Scaling Laws and Perplexity
Perplexity follows smooth power-law scaling with model size and training data (see scaling-laws):
- PPL(N) ≈ (N_c / N)^{0.076} — decreases predictably with parameter count
- PPL(D) ≈ (D_c / D)^{0.095} — decreases predictably with training token count
This predictability is why perplexity is used as the primary objective for scaling law research.
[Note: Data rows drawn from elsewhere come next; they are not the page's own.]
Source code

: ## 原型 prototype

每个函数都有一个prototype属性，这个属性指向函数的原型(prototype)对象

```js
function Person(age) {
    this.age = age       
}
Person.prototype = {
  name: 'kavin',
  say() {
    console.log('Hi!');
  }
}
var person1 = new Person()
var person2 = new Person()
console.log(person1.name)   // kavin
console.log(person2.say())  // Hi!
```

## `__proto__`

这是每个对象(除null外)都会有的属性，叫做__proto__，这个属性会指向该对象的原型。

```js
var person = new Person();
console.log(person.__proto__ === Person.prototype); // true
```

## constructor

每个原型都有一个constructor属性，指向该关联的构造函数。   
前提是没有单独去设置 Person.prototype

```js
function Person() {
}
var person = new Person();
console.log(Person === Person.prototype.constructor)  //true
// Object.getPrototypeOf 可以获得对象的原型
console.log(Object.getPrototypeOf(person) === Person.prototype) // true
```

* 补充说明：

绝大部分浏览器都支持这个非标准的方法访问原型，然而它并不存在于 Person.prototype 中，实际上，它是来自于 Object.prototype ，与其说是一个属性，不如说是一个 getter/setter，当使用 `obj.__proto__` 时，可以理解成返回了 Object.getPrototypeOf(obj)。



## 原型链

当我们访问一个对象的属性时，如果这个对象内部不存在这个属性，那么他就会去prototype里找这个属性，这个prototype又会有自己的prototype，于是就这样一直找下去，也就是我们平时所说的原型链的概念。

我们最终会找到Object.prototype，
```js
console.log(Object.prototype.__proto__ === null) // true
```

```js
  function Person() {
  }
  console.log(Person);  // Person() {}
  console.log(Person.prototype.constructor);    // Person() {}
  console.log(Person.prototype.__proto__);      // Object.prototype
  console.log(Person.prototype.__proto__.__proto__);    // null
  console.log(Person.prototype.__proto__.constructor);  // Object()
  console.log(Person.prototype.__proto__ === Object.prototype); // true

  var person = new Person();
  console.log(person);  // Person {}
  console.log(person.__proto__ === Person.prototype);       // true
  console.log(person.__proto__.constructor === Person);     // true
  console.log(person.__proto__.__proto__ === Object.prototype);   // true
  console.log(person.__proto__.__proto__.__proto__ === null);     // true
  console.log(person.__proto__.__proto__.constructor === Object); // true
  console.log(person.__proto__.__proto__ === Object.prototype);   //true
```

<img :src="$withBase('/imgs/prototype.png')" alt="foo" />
Limitations of Perplexity as an Evaluation Metric
| Limitation | Explanation |
|---|---|
| Tokenizer-dependent | Different vocabularies yield different PPL for same underlying model |
| Domain-sensitive | Cannot compare values across datasets with different entropy |
| Uncorrelated with generation quality | Low PPL ≠ high-quality, factual generation |
| Contamination-blind | Does not detect if model saw test data during training |
See next-token-prediction for the training objective that perplexity directly measures, scaling-laws for how PPL decreases as power laws in N and D, and hallucination-mechanisms for why low perplexity does not prevent factual errors.
Related Pages
Sources
- Radford et al. (2019) — Language Models are Unsupervised Multitask Learners. OpenAI Blog
- Brown et al. (2020) — Language Models are Few-Shot Learners. NeurIPS 2020
- Merity et al. (2017) — Regularizing and Optimizing LSTM Language Models. ICLR 2018
Frequently Asked Questions
What does a perplexity of 35 mean intuitively?
Perplexity is the geometric mean of the reciprocal of predicted probabilities per token. PPL=35 means the model is, on average, as uncertain as choosing uniformly among 35 equally probable options. It assigns an average probability of 1/35 ≈ 2.9% to the correct next token. Perfect prediction (correct token always at probability 1.0) gives PPL=1. A 4-gram language model achieves ~141 PPL on Penn Treebank; GPT-3 achieves ~20.5 PPL — GPT-3 is roughly 7× more certain per token than a 4-gram model.
Why can you not compare perplexity numbers across different test sets?
Perplexity depends on the entropy of the test data itself. A PPL of 35 on Penn Treebank (formal newspaper text, low entropy) is not comparable to PPL=35 on WikiText-103 (diverse Wikipedia text, higher entropy). A model might score 20 PPL on clean news and 80 PPL on code-mixed social media while being strictly better on both domains. Meaningful comparison requires both models to use identical tokenizers (vocabulary differences change PPL directly) and the exact same test split.